[[ Records for this task, beginning ]]

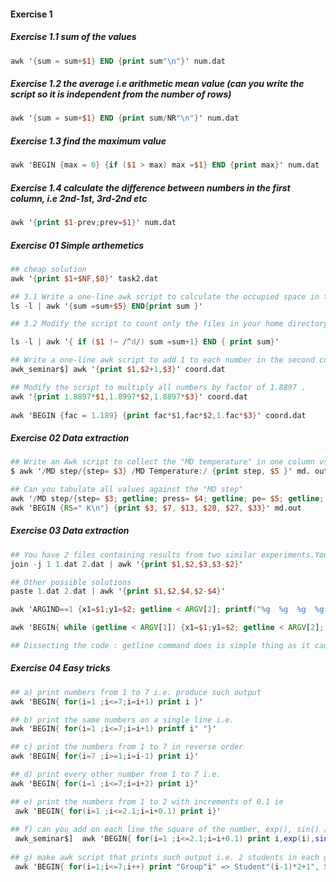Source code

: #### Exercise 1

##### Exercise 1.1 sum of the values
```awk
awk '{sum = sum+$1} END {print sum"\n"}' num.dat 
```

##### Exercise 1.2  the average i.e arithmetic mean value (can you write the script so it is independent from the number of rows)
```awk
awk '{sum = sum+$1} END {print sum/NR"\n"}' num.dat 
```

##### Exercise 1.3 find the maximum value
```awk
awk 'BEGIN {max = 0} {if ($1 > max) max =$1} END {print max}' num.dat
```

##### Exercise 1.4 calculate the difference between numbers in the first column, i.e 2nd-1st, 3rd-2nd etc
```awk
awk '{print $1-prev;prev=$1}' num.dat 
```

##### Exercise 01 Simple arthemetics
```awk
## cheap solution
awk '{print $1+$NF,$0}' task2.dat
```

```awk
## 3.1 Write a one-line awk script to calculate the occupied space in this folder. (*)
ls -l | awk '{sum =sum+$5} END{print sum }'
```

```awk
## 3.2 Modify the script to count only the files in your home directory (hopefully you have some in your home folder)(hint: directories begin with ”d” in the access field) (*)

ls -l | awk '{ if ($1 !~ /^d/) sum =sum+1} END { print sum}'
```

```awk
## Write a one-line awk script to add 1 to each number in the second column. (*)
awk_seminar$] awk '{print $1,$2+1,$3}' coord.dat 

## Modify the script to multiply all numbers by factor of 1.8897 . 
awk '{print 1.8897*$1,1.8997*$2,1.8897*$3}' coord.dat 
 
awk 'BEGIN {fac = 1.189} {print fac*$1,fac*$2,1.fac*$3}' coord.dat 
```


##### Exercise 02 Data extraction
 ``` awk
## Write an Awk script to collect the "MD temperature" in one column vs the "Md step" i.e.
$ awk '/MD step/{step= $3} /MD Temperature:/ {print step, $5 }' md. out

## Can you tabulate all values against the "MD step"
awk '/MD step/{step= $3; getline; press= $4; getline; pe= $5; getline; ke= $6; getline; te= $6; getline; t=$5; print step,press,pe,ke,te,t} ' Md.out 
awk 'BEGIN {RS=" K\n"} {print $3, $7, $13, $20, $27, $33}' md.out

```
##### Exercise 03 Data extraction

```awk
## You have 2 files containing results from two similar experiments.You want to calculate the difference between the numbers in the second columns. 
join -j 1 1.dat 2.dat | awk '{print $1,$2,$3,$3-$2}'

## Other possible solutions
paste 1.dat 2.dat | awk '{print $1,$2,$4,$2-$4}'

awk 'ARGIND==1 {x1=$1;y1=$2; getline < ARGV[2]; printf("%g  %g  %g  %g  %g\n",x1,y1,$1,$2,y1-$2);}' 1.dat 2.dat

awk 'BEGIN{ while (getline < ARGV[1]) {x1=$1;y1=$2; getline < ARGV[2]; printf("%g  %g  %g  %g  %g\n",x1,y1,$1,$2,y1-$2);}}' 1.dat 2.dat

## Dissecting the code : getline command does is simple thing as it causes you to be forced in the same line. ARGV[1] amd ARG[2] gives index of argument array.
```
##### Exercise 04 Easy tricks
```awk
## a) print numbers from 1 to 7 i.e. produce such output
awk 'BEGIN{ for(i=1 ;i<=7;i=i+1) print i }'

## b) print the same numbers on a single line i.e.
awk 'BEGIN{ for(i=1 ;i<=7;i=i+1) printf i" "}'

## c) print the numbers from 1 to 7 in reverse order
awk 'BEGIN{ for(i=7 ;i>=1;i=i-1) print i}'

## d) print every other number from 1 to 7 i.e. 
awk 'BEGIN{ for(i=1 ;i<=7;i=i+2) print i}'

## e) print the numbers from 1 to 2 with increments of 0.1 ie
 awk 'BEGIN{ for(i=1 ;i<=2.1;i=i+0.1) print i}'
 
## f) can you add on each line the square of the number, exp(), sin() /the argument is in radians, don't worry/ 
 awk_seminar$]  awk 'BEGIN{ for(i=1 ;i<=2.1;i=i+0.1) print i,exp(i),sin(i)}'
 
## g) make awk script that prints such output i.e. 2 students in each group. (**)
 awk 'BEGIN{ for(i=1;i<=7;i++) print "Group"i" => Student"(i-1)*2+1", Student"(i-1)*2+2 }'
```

[[ Records for this task, end ]]

__Assignment__: Go through the records above and return every line that holds the string "output".

__Task result__:
## a) print numbers from 1 to 7 i.e. produce such output
## g) make awk script that prints such output i.e. 2 students in each group. (**)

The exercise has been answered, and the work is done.